What to work on →
Transcribe the records below line by line, exactly as they read.

* * * * *

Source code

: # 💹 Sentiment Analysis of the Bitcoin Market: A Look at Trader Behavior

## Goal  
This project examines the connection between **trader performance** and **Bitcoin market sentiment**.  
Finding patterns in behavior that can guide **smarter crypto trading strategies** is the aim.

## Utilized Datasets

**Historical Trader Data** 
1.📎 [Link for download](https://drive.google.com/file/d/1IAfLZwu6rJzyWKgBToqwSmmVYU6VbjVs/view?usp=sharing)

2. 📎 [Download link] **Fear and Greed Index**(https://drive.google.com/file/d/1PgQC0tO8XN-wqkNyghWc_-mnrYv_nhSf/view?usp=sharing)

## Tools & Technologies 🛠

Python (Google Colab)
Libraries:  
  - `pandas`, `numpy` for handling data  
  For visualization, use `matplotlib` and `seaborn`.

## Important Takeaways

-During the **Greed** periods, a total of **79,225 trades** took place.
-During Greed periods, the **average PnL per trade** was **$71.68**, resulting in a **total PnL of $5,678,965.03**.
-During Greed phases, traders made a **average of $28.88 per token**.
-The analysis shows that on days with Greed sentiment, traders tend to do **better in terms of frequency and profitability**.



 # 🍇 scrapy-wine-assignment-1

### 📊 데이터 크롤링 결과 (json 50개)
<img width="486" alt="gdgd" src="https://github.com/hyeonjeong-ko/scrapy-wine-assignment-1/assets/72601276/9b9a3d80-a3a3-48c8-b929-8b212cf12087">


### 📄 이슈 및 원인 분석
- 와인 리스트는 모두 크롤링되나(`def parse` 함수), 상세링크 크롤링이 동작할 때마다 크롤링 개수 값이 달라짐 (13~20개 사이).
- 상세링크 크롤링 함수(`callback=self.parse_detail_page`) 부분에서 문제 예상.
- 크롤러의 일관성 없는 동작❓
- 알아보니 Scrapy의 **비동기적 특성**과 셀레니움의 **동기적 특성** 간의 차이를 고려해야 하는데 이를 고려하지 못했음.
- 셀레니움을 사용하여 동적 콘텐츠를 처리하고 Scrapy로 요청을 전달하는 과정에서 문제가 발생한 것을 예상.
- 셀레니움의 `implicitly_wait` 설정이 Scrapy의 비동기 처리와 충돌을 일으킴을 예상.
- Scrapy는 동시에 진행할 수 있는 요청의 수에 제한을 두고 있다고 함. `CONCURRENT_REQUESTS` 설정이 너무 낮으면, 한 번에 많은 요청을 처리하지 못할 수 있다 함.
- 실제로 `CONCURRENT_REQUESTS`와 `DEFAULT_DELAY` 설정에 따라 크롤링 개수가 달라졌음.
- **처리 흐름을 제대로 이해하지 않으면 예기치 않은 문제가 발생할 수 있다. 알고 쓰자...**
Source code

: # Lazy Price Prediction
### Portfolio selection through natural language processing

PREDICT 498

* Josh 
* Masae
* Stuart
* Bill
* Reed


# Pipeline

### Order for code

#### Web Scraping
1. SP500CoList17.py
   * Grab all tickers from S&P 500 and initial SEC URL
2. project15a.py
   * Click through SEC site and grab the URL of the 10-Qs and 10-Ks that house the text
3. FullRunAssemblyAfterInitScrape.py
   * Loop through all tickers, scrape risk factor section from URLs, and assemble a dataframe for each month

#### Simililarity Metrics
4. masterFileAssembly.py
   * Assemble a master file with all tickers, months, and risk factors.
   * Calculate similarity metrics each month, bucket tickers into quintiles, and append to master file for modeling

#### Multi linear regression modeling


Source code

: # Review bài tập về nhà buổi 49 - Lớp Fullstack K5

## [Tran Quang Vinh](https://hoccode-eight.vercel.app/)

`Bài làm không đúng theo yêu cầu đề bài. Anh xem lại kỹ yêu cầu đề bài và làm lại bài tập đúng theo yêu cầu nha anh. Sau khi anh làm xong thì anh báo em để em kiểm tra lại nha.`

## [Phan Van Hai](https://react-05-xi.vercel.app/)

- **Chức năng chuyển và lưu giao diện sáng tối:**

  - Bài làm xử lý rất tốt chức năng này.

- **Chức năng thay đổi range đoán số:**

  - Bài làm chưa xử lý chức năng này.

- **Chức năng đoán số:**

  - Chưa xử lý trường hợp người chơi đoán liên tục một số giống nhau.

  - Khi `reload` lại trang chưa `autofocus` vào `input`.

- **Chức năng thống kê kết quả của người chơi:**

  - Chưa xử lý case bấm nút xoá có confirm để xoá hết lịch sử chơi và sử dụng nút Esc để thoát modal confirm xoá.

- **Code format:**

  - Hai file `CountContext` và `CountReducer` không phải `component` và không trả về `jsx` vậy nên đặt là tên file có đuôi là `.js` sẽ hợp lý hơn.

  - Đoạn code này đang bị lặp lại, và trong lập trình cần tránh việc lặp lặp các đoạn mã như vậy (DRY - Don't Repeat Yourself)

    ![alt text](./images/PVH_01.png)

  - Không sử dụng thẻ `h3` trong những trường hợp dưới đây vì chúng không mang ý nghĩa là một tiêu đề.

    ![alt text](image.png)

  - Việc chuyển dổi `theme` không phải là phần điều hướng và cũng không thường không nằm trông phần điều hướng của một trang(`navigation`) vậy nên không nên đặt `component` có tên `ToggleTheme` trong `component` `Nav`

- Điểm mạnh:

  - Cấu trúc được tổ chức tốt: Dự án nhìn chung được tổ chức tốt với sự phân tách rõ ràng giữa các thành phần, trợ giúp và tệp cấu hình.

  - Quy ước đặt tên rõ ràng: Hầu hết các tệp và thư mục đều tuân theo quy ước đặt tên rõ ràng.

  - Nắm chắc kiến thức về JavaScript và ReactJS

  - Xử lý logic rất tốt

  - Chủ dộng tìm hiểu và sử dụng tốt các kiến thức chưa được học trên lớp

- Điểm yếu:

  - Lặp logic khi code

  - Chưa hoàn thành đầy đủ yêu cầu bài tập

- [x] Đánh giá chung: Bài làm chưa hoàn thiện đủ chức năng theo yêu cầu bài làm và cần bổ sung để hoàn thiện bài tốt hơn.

* * * * *

Solution to this problem →
Source code

: # 💹 Sentiment Analysis of the Bitcoin Market: A Look at Trader Behavior

## Goal  
This project examines the connection between **trader performance** and **Bitcoin market sentiment**.  
Finding patterns in behavior that can guide **smarter crypto trading strategies** is the aim.

## Utilized Datasets

**Historical Trader Data** 
1.📎 [Link for download](https://drive.google.com/file/d/1IAfLZwu6rJzyWKgBToqwSmmVYU6VbjVs/view?usp=sharing)

2. 📎 [Download link] **Fear and Greed Index**(https://drive.google.com/file/d/1PgQC0tO8XN-wqkNyghWc_-mnrYv_nhSf/view?usp=sharing)

## Tools & Technologies 🛠

Python (Google Colab)
Libraries:  
  - `pandas`, `numpy` for handling data  
  For visualization, use `matplotlib` and `seaborn`.

## Important Takeaways

-During the **Greed** periods, a total of **79,225 trades** took place.
-During Greed periods, the **average PnL per trade** was **$71.68**, resulting in a **total PnL of $5,678,965.03**.
-During Greed phases, traders made a **average of $28.88 per token**.
-The analysis shows that on days with Greed sentiment, traders tend to do **better in terms of frequency and profitability**.



 # 🍇 scrapy-wine-assignment-1

### 📊 데이터 크롤링 결과 (json 50개)
<img width="486" alt="gdgd" src="https://github.com/hyeonjeong-ko/scrapy-wine-assignment-1/assets/72601276/9b9a3d80-a3a3-48c8-b929-8b212cf12087">


### 📄 이슈 및 원인 분석
- 와인 리스트는 모두 크롤링되나(`def parse` 함수), 상세링크 크롤링이 동작할 때마다 크롤링 개수 값이 달라짐 (13~20개 사이).
- 상세링크 크롤링 함수(`callback=self.parse_detail_page`) 부분에서 문제 예상.
- 크롤러의 일관성 없는 동작❓
- 알아보니 Scrapy의 **비동기적 특성**과 셀레니움의 **동기적 특성** 간의 차이를 고려해야 하는데 이를 고려하지 못했음.
- 셀레니움을 사용하여 동적 콘텐츠를 처리하고 Scrapy로 요청을 전달하는 과정에서 문제가 발생한 것을 예상.
- 셀레니움의 `implicitly_wait` 설정이 Scrapy의 비동기 처리와 충돌을 일으킴을 예상.
- Scrapy는 동시에 진행할 수 있는 요청의 수에 제한을 두고 있다고 함. `CONCURRENT_REQUESTS` 설정이 너무 낮으면, 한 번에 많은 요청을 처리하지 못할 수 있다 함.
- 실제로 `CONCURRENT_REQUESTS`와 `DEFAULT_DELAY` 설정에 따라 크롤링 개수가 달라졌음.
- **처리 흐름을 제대로 이해하지 않으면 예기치 않은 문제가 발생할 수 있다. 알고 쓰자...**
Source code

: # Lazy Price Prediction
### Portfolio selection through natural language processing

PREDICT 498

* Josh 
* Masae
* Stuart
* Bill
* Reed


# Pipeline

### Order for code

#### Web Scraping
1. SP500CoList17.py
   * Grab all tickers from S&P 500 and initial SEC URL
2. project15a.py
   * Click through SEC site and grab the URL of the 10-Qs and 10-Ks that house the text
3. FullRunAssemblyAfterInitScrape.py
   * Loop through all tickers, scrape risk factor section from URLs, and assemble a dataframe for each month

#### Simililarity Metrics
4. masterFileAssembly.py
   * Assemble a master file with all tickers, months, and risk factors.
   * Calculate similarity metrics each month, bucket tickers into quintiles, and append to master file for modeling

#### Multi linear regression modeling


Source code

: # Review bài tập về nhà buổi 49 - Lớp Fullstack K5

## [Tran Quang Vinh](https://hoccode-eight.vercel.app/)

`Bài làm không đúng theo yêu cầu đề bài. Anh xem lại kỹ yêu cầu đề bài và làm lại bài tập đúng theo yêu cầu nha anh. Sau khi anh làm xong thì anh báo em để em kiểm tra lại nha.`

## [Phan Van Hai](https://react-05-xi.vercel.app/)

- **Chức năng chuyển và lưu giao diện sáng tối:**

  - Bài làm xử lý rất tốt chức năng này.

- **Chức năng thay đổi range đoán số:**

  - Bài làm chưa xử lý chức năng này.

- **Chức năng đoán số:**

  - Chưa xử lý trường hợp người chơi đoán liên tục một số giống nhau.

  - Khi `reload` lại trang chưa `autofocus` vào `input`.

- **Chức năng thống kê kết quả của người chơi:**

  - Chưa xử lý case bấm nút xoá có confirm để xoá hết lịch sử chơi và sử dụng nút Esc để thoát modal confirm xoá.

- **Code format:**

  - Hai file `CountContext` và `CountReducer` không phải `component` và không trả về `jsx` vậy nên đặt là tên file có đuôi là `.js` sẽ hợp lý hơn.

  - Đoạn code này đang bị lặp lại, và trong lập trình cần tránh việc lặp lặp các đoạn mã như vậy (DRY - Don't Repeat Yourself)

    ![alt text](./images/PVH_01.png)

  - Không sử dụng thẻ `h3` trong những trường hợp dưới đây vì chúng không mang ý nghĩa là một tiêu đề.

    ![alt text](image.png)

  - Việc chuyển dổi `theme` không phải là phần điều hướng và cũng không thường không nằm trông phần điều hướng của một trang(`navigation`) vậy nên không nên đặt `component` có tên `ToggleTheme` trong `component` `Nav`

- Điểm mạnh:

  - Cấu trúc được tổ chức tốt: Dự án nhìn chung được tổ chức tốt với sự phân tách rõ ràng giữa các thành phần, trợ giúp và tệp cấu hình.

  - Quy ước đặt tên rõ ràng: Hầu hết các tệp và thư mục đều tuân theo quy ước đặt tên rõ ràng.

  - Nắm chắc kiến thức về JavaScript và ReactJS

  - Xử lý logic rất tốt

  - Chủ dộng tìm hiểu và sử dụng tốt các kiến thức chưa được học trên lớp

- Điểm yếu:

  - Lặp logic khi code

  - Chưa hoàn thành đầy đủ yêu cầu bài tập

- [x] Đánh giá chung: Bài làm chưa hoàn thiện đủ chức năng theo yêu cầu bài làm và cần bổ sung để hoàn thiện bài tốt hơn.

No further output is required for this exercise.